Saved entries

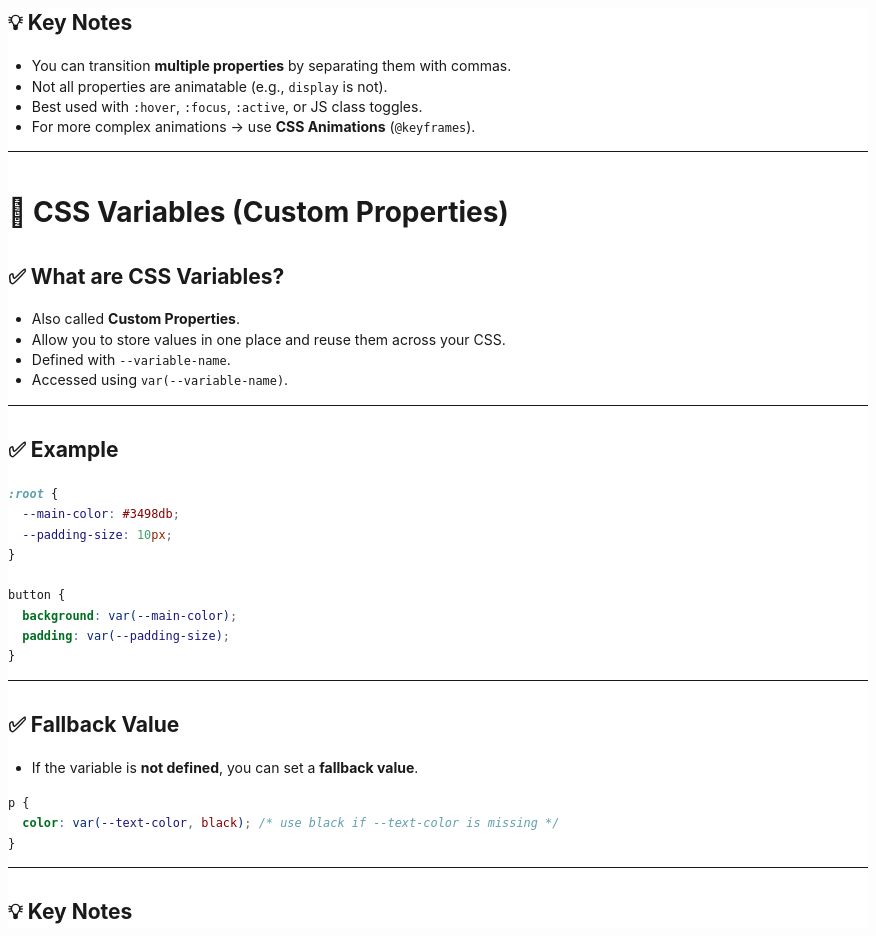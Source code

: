 
## 💡 Key Notes

* You can transition **multiple properties** by separating them with commas.
* Not all properties are animatable (e.g., `display` is not).
* Best used with `:hover`, `:focus`, `:active`, or JS class toggles.
* For more complex animations → use **CSS Animations** (`@keyframes`).

---

# 🎨 CSS Variables (Custom Properties)

## ✅ What are CSS Variables?

* Also called **Custom Properties**.
* Allow you to store values in one place and reuse them across your CSS.
* Defined with `--variable-name`.
* Accessed using `var(--variable-name)`.

---

## ✅ Example

```css
:root {
  --main-color: #3498db;
  --padding-size: 10px;
}

button {
  background: var(--main-color);
  padding: var(--padding-size);
}
```

---

## ✅ Fallback Value

* If the variable is **not defined**, you can set a **fallback value**.

```css
p {
  color: var(--text-color, black); /* use black if --text-color is missing */
}
```

---

## 💡 Key Notes
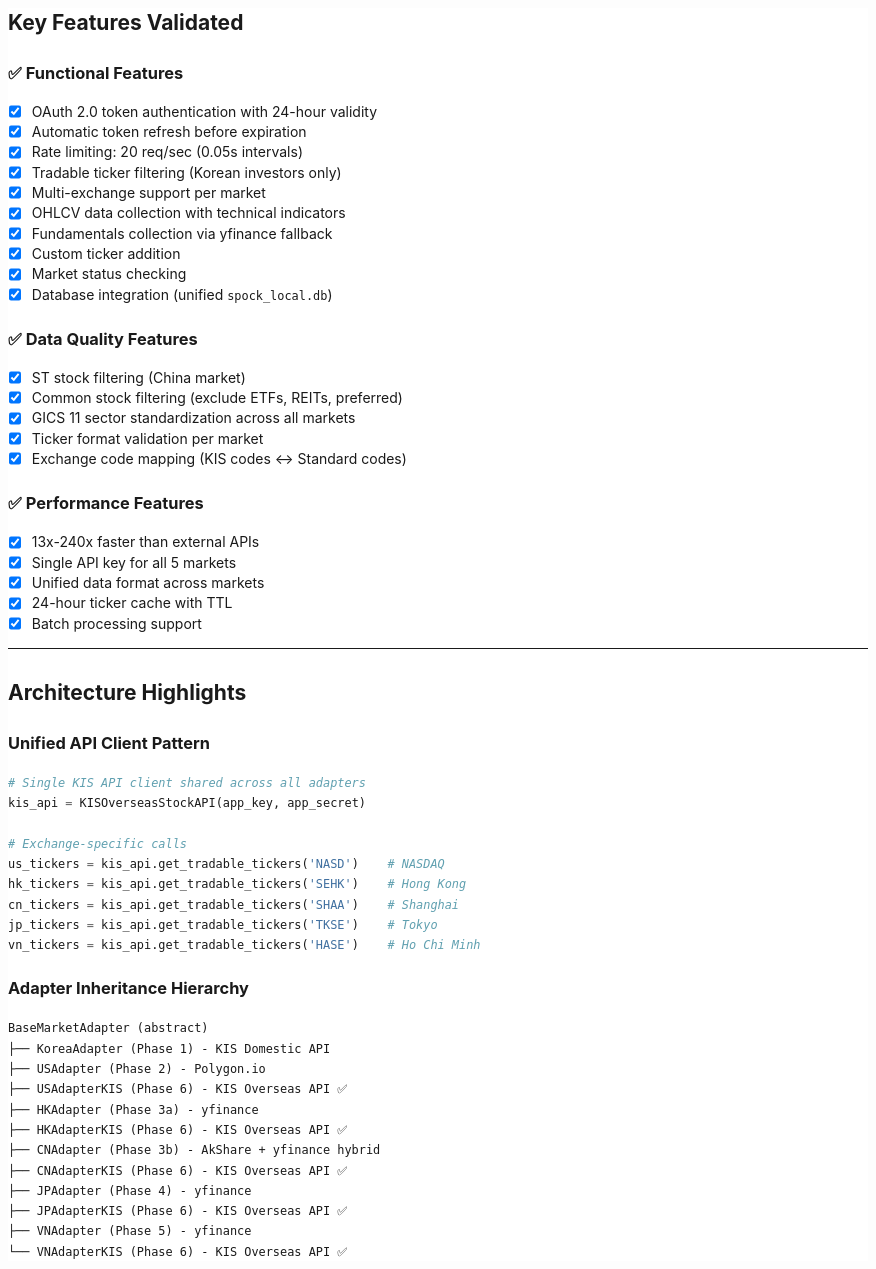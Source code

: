 ## Key Features Validated

### ✅ Functional Features
- [x] OAuth 2.0 token authentication with 24-hour validity
- [x] Automatic token refresh before expiration
- [x] Rate limiting: 20 req/sec (0.05s intervals)
- [x] Tradable ticker filtering (Korean investors only)
- [x] Multi-exchange support per market
- [x] OHLCV data collection with technical indicators
- [x] Fundamentals collection via yfinance fallback
- [x] Custom ticker addition
- [x] Market status checking
- [x] Database integration (unified `spock_local.db`)

### ✅ Data Quality Features
- [x] ST stock filtering (China market)
- [x] Common stock filtering (exclude ETFs, REITs, preferred)
- [x] GICS 11 sector standardization across all markets
- [x] Ticker format validation per market
- [x] Exchange code mapping (KIS codes ↔ Standard codes)

### ✅ Performance Features
- [x] 13x-240x faster than external APIs
- [x] Single API key for all 5 markets
- [x] Unified data format across markets
- [x] 24-hour ticker cache with TTL
- [x] Batch processing support

---

## Architecture Highlights

### Unified API Client Pattern
```python
# Single KIS API client shared across all adapters
kis_api = KISOverseasStockAPI(app_key, app_secret)

# Exchange-specific calls
us_tickers = kis_api.get_tradable_tickers('NASD')    # NASDAQ
hk_tickers = kis_api.get_tradable_tickers('SEHK')    # Hong Kong
cn_tickers = kis_api.get_tradable_tickers('SHAA')    # Shanghai
jp_tickers = kis_api.get_tradable_tickers('TKSE')    # Tokyo
vn_tickers = kis_api.get_tradable_tickers('HASE')    # Ho Chi Minh
```

### Adapter Inheritance Hierarchy
```
BaseMarketAdapter (abstract)
├── KoreaAdapter (Phase 1) - KIS Domestic API
├── USAdapter (Phase 2) - Polygon.io
├── USAdapterKIS (Phase 6) - KIS Overseas API ✅
├── HKAdapter (Phase 3a) - yfinance
├── HKAdapterKIS (Phase 6) - KIS Overseas API ✅
├── CNAdapter (Phase 3b) - AkShare + yfinance hybrid
├── CNAdapterKIS (Phase 6) - KIS Overseas API ✅
├── JPAdapter (Phase 4) - yfinance
├── JPAdapterKIS (Phase 6) - KIS Overseas API ✅
├── VNAdapter (Phase 5) - yfinance
└── VNAdapterKIS (Phase 6) - KIS Overseas API ✅
```
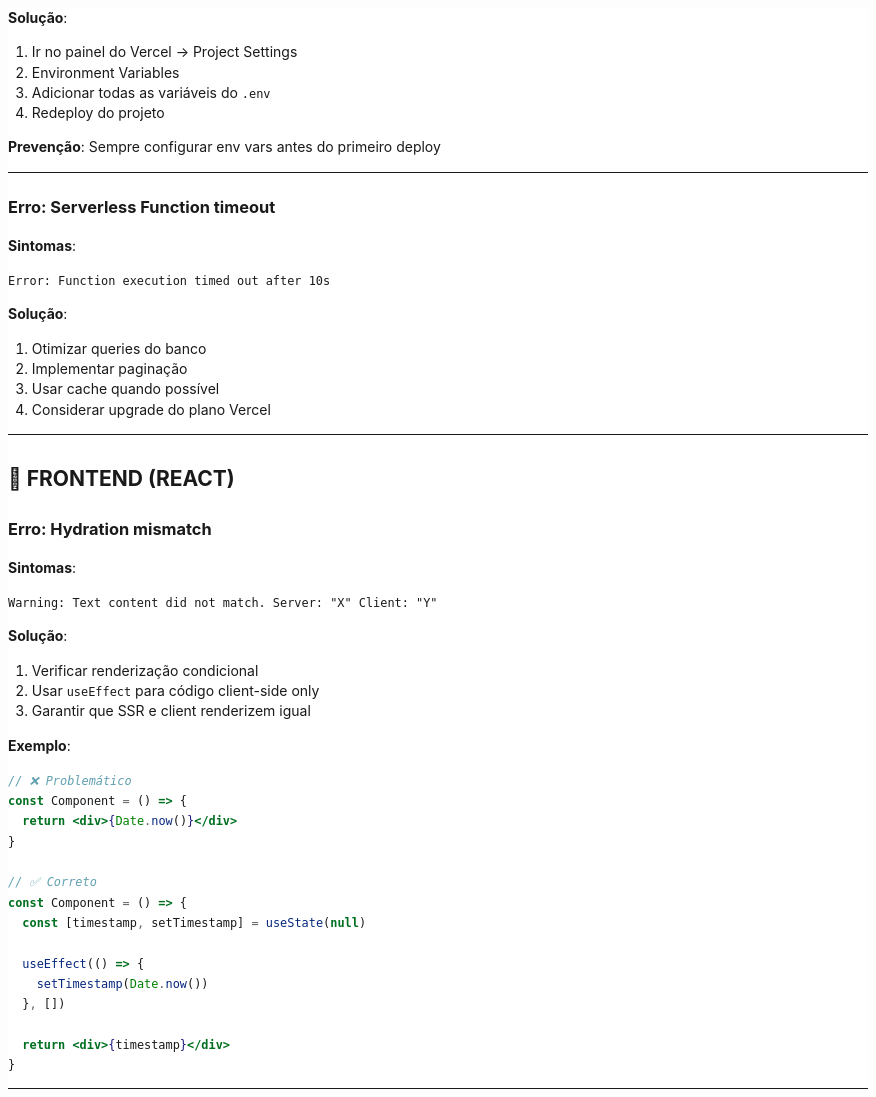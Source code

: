 **Solução**:
1. Ir no painel do Vercel → Project Settings
2. Environment Variables
3. Adicionar todas as variáveis do `.env`
4. Redeploy do projeto

**Prevenção**: Sempre configurar env vars antes do primeiro deploy

---

### **Erro**: Serverless Function timeout
**Sintomas**:
```
Error: Function execution timed out after 10s
```

**Solução**:
1. Otimizar queries do banco
2. Implementar paginação
3. Usar cache quando possível
4. Considerar upgrade do plano Vercel

---

## 📱 FRONTEND (REACT)

### **Erro**: Hydration mismatch
**Sintomas**:
```
Warning: Text content did not match. Server: "X" Client: "Y"
```

**Solução**:
1. Verificar renderização condicional
2. Usar `useEffect` para código client-side only
3. Garantir que SSR e client renderizem igual

**Exemplo**:
```jsx
// ❌ Problemático
const Component = () => {
  return <div>{Date.now()}</div>
}

// ✅ Correto
const Component = () => {
  const [timestamp, setTimestamp] = useState(null)

  useEffect(() => {
    setTimestamp(Date.now())
  }, [])

  return <div>{timestamp}</div>
}
```

---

Task requirements =
Please retype the whole of the data precisely, omitting pictures.

Answer space =
Source code

: 
## 💡 Key Notes

* You can transition **multiple properties** by separating them with commas.
* Not all properties are animatable (e.g., `display` is not).
* Best used with `:hover`, `:focus`, `:active`, or JS class toggles.
* For more complex animations → use **CSS Animations** (`@keyframes`).

---

# 🎨 CSS Variables (Custom Properties)

## ✅ What are CSS Variables?

* Also called **Custom Properties**.
* Allow you to store values in one place and reuse them across your CSS.
* Defined with `--variable-name`.
* Accessed using `var(--variable-name)`.

---

## ✅ Example

```css
:root {
  --main-color: #3498db;
  --padding-size: 10px;
}

button {
  background: var(--main-color);
  padding: var(--padding-size);
}
```

---

## ✅ Fallback Value

* If the variable is **not defined**, you can set a **fallback value**.

```css
p {
  color: var(--text-color, black); /* use black if --text-color is missing */
}
```

---

## 💡 Key Notes
Source code

: ## Key Features Validated

### ✅ Functional Features
- [x] OAuth 2.0 token authentication with 24-hour validity
- [x] Automatic token refresh before expiration
- [x] Rate limiting: 20 req/sec (0.05s intervals)
- [x] Tradable ticker filtering (Korean investors only)
- [x] Multi-exchange support per market
- [x] OHLCV data collection with technical indicators
- [x] Fundamentals collection via yfinance fallback
- [x] Custom ticker addition
- [x] Market status checking
- [x] Database integration (unified `spock_local.db`)

### ✅ Data Quality Features
- [x] ST stock filtering (China market)
- [x] Common stock filtering (exclude ETFs, REITs, preferred)
- [x] GICS 11 sector standardization across all markets
- [x] Ticker format validation per market
- [x] Exchange code mapping (KIS codes ↔ Standard codes)

### ✅ Performance Features
- [x] 13x-240x faster than external APIs
- [x] Single API key for all 5 markets
- [x] Unified data format across markets
- [x] 24-hour ticker cache with TTL
- [x] Batch processing support

---

## Architecture Highlights

### Unified API Client Pattern
```python
# Single KIS API client shared across all adapters
kis_api = KISOverseasStockAPI(app_key, app_secret)

# Exchange-specific calls
us_tickers = kis_api.get_tradable_tickers('NASD')    # NASDAQ
hk_tickers = kis_api.get_tradable_tickers('SEHK')    # Hong Kong
cn_tickers = kis_api.get_tradable_tickers('SHAA')    # Shanghai
jp_tickers = kis_api.get_tradable_tickers('TKSE')    # Tokyo
vn_tickers = kis_api.get_tradable_tickers('HASE')    # Ho Chi Minh
```

### Adapter Inheritance Hierarchy
```
BaseMarketAdapter (abstract)
├── KoreaAdapter (Phase 1) - KIS Domestic API
├── USAdapter (Phase 2) - Polygon.io
├── USAdapterKIS (Phase 6) - KIS Overseas API ✅
├── HKAdapter (Phase 3a) - yfinance
├── HKAdapterKIS (Phase 6) - KIS Overseas API ✅
├── CNAdapter (Phase 3b) - AkShare + yfinance hybrid
├── CNAdapterKIS (Phase 6) - KIS Overseas API ✅
├── JPAdapter (Phase 4) - yfinance
├── JPAdapterKIS (Phase 6) - KIS Overseas API ✅
├── VNAdapter (Phase 5) - yfinance
└── VNAdapterKIS (Phase 6) - KIS Overseas API ✅
```
Source code

: **Solução**:
1. Ir no painel do Vercel → Project Settings
2. Environment Variables
3. Adicionar todas as variáveis do `.env`
4. Redeploy do projeto

**Prevenção**: Sempre configurar env vars antes do primeiro deploy

---

### **Erro**: Serverless Function timeout
**Sintomas**:
```
Error: Function execution timed out after 10s
```

**Solução**:
1. Otimizar queries do banco
2. Implementar paginação
3. Usar cache quando possível
4. Considerar upgrade do plano Vercel

---

## 📱 FRONTEND (REACT)

### **Erro**: Hydration mismatch
**Sintomas**:
```
Warning: Text content did not match. Server: "X" Client: "Y"
```

**Solução**:
1. Verificar renderização condicional
2. Usar `useEffect` para código client-side only
3. Garantir que SSR e client renderizem igual

**Exemplo**:
```jsx
// ❌ Problemático
const Component = () => {
  return <div>{Date.now()}</div>
}

// ✅ Correto
const Component = () => {
  const [timestamp, setTimestamp] = useState(null)

  useEffect(() => {
    setTimestamp(Date.now())
  }, [])

  return <div>{timestamp}</div>
}
```

---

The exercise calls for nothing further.